Monday, August 2, 2010
Monday, July 26, 2010
Monday, July 19, 2010
Friday, June 18, 2010
On Thursday, July 29, 2010 Target Video comes back to the Silent Movie Theater on Fairfax in Los Angeles! The focus is SoCal this year, but you can never tell what Joe will slip in.... maybe a little SF material? Come out and support us and the Don't Knock the Rock Festival. The festival was started by Tiffany and Allison Anders and they do a great service to the community by finding great music films to screen.

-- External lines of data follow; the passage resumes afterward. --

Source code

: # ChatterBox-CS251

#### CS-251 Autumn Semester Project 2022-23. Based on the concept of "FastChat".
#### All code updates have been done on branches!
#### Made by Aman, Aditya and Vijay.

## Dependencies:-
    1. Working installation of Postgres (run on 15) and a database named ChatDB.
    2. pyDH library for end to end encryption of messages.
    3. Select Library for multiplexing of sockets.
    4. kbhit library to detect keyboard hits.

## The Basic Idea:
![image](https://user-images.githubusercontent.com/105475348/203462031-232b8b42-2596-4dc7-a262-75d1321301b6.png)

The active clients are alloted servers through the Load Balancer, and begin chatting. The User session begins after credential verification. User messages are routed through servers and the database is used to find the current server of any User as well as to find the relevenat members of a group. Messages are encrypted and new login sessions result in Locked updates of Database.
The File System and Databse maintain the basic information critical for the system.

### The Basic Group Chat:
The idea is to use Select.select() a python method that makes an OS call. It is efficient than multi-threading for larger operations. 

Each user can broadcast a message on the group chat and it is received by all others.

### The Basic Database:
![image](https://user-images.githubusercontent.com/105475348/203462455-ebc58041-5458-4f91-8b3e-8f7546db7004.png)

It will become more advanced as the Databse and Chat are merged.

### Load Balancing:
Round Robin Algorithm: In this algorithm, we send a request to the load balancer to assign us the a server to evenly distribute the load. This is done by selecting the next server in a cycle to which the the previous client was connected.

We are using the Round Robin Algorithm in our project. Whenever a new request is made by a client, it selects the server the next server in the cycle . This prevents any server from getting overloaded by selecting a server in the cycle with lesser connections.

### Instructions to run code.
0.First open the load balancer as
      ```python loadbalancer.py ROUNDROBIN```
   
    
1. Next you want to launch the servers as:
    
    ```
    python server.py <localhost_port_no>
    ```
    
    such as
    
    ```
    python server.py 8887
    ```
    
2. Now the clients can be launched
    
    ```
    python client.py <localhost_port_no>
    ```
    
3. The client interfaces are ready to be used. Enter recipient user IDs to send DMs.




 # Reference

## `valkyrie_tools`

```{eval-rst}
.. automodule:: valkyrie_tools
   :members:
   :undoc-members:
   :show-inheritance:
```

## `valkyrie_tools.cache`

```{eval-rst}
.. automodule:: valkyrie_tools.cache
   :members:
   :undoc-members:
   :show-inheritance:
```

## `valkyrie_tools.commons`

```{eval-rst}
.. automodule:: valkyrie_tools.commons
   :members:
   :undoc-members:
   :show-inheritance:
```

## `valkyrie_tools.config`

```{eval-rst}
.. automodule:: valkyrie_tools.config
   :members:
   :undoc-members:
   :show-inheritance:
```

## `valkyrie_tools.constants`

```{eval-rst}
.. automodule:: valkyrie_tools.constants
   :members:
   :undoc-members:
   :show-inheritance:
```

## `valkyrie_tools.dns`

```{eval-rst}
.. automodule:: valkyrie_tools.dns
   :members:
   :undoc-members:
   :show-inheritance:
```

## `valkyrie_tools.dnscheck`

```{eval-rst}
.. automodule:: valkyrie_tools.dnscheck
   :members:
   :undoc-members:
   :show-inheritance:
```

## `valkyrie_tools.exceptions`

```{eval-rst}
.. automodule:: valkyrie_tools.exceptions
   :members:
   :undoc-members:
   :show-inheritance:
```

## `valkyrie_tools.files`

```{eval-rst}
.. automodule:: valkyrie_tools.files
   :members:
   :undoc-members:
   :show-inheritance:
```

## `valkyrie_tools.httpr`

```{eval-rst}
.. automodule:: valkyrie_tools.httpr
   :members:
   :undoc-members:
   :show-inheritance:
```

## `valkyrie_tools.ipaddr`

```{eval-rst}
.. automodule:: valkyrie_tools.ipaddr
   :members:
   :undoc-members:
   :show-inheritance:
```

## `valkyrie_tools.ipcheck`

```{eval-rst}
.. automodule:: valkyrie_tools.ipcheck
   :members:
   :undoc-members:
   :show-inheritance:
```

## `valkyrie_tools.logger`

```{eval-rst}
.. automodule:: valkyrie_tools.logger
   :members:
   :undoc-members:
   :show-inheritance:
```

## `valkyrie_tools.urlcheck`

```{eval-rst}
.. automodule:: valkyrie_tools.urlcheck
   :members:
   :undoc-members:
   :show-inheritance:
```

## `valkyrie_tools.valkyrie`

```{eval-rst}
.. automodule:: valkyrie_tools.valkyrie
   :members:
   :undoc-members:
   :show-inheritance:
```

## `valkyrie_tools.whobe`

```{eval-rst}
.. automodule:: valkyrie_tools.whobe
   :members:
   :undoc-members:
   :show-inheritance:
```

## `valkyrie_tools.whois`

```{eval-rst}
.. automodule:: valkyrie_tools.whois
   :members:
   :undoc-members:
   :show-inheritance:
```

More to come on bands Joe's including...
Saturday, May 29, 2010
Monday, May 24, 2010
Monday, May 17, 2010
I remember being in the studio and hearing the news, devastating news. We'd all been looking forward to Joy Division's American tour. They were coming to San Francisco in June. The Dead Kennedys and the Mutants each were to get a slot opening for their shows. There was always anticipation for bands coming to town from Europe. Bands were usually known mostly by their music, or the odd interview one might catch in a fanzine. More often than not, the new music papers in the US (Slash, Damage, Search & Destroy, New York Rocker) didn't get their shot at interviewing foreign bands until they actually came to town, so not much was known locally beyond the music. Information was scant yet we knew something great was on its way.
Factory Records was a bit of a mystery to me at the time. They had great bands. Really great ones. Durutti Column. A Certain Ratio. Cabaret Voltaire. And they had Joy Division. It was never clear who was in charge, at least to me. I am sure there were others in town who were connected with the Factory people who would get the facts explained to them. For me that morning in the studio what I understood was that Curtis' mesmerizing voice was silent. The notion that Joy Division's arrival would lead to a surge of new music was not to be, at least in May, 1980.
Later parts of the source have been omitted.